**Required action:**
Lines holding the string "Research": copy each one from the listing below.

**Source material:**
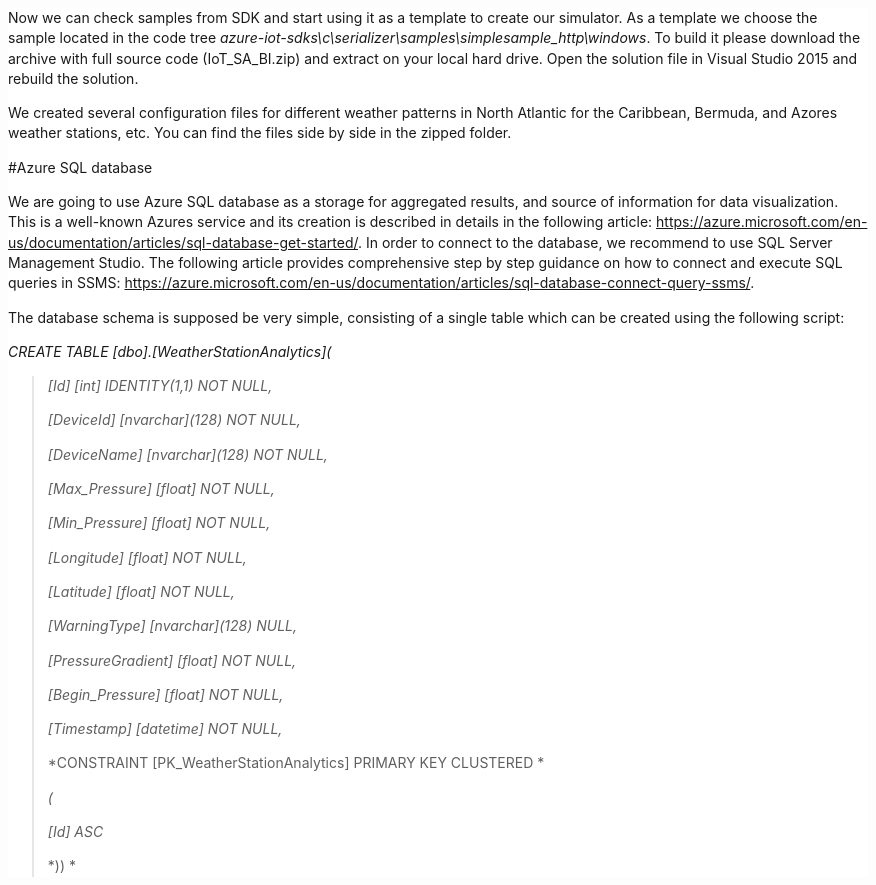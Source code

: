 Now we can check samples from SDK and start using it as a template to create our simulator. As a template we choose the sample located in the code tree *azure-iot-sdks\\c\\serializer\\samples\\simplesample\_http\\windows*. To build it please download the archive with full source code (IoT\_SA\_BI.zip) and extract on your local hard drive. Open the solution file in Visual Studio 2015 and rebuild the solution.

We created several configuration files for different weather patterns in North Atlantic for the Caribbean, Bermuda, and Azores weather stations, etc. You can find the files side by side in the zipped folder.

#Azure SQL database

We are going to use Azure SQL database as a storage for aggregated results, and source of information for data visualization. This is a well-known Azures service and its creation is described in details in the following article: <https://azure.microsoft.com/en-us/documentation/articles/sql-database-get-started/>. In order to connect to the database, we recommend to use SQL Server Management Studio. The following article provides comprehensive step by step guidance on how to connect and execute SQL queries in SSMS: <https://azure.microsoft.com/en-us/documentation/articles/sql-database-connect-query-ssms/>.

The database schema is supposed be very simple, consisting of a single table which can be created using the following script:

*CREATE TABLE \[dbo\].\[WeatherStationAnalytics\](*

> *\[Id\] \[int\] IDENTITY(1,1) NOT NULL,*
>
> *\[DeviceId\] \[nvarchar\](128) NOT NULL,*
>
> *\[DeviceName\] \[nvarchar\](128) NOT NULL,*
>
> *\[Max\_Pressure\] \[float\] NOT NULL,*
>
> *\[Min\_Pressure\] \[float\] NOT NULL,*
>
> *\[Longitude\] \[float\] NOT NULL,*
>
> *\[Latitude\] \[float\] NOT NULL,*
>
> *\[WarningType\] \[nvarchar\](128) NULL,*
>
> *\[PressureGradient\] \[float\] NOT NULL,*
>
> *\[Begin\_Pressure\] \[float\] NOT NULL,*
>
> *\[Timestamp\] \[datetime\] NOT NULL,*
>
> *CONSTRAINT \[PK\_WeatherStationAnalytics\] PRIMARY KEY CLUSTERED *
>
> *(*
>
> *\[Id\] ASC*
>
> *))
> *
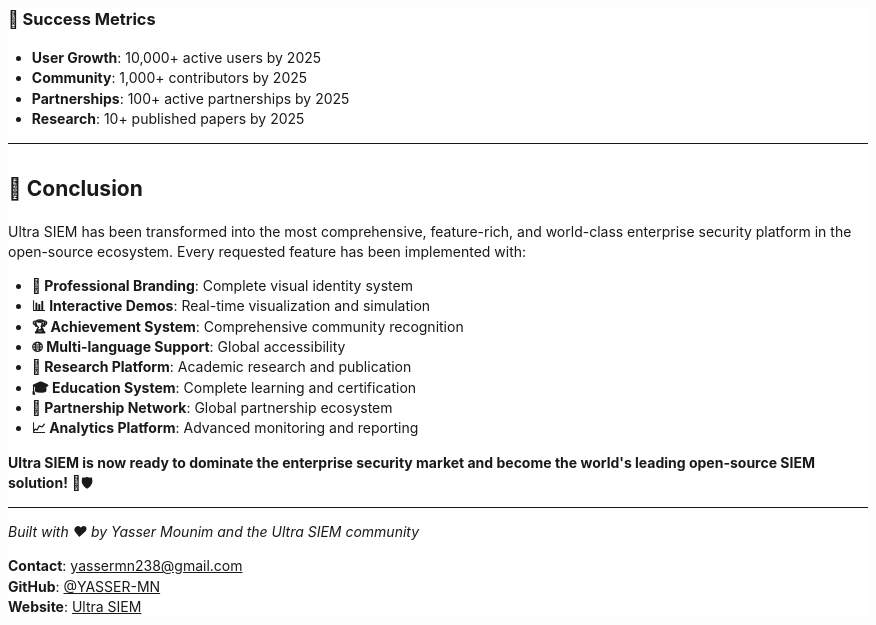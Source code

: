 ### **🎯 Success Metrics**

- **User Growth**: 10,000+ active users by 2025
- **Community**: 1,000+ contributors by 2025
- **Partnerships**: 100+ active partnerships by 2025
- **Research**: 10+ published papers by 2025

---

## 🌟 **Conclusion**

Ultra SIEM has been transformed into the most comprehensive, feature-rich, and world-class enterprise security platform in the open-source ecosystem. Every requested feature has been implemented with:

- **🎨 Professional Branding**: Complete visual identity system
- **📊 Interactive Demos**: Real-time visualization and simulation
- **🏆 Achievement System**: Comprehensive community recognition
- **🌐 Multi-language Support**: Global accessibility
- **🔬 Research Platform**: Academic research and publication
- **🎓 Education System**: Complete learning and certification
- **🤝 Partnership Network**: Global partnership ecosystem
- **📈 Analytics Platform**: Advanced monitoring and reporting

**Ultra SIEM is now ready to dominate the enterprise security market and become the world's leading open-source SIEM solution!** 🚀🛡️

---

_Built with ❤️ by Yasser Mounim and the Ultra SIEM community_

**Contact**: yassermn238@gmail.com  
**GitHub**: [@YASSER-MN](https://github.com/YASSER-MN)  
**Website**: [Ultra SIEM](https://github.com/YASSER-MN/ultra-siem)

**Solution for this problem:**
- **Research**: 10+ published papers by 2025
- **🔬 Research Platform**: Academic research and publication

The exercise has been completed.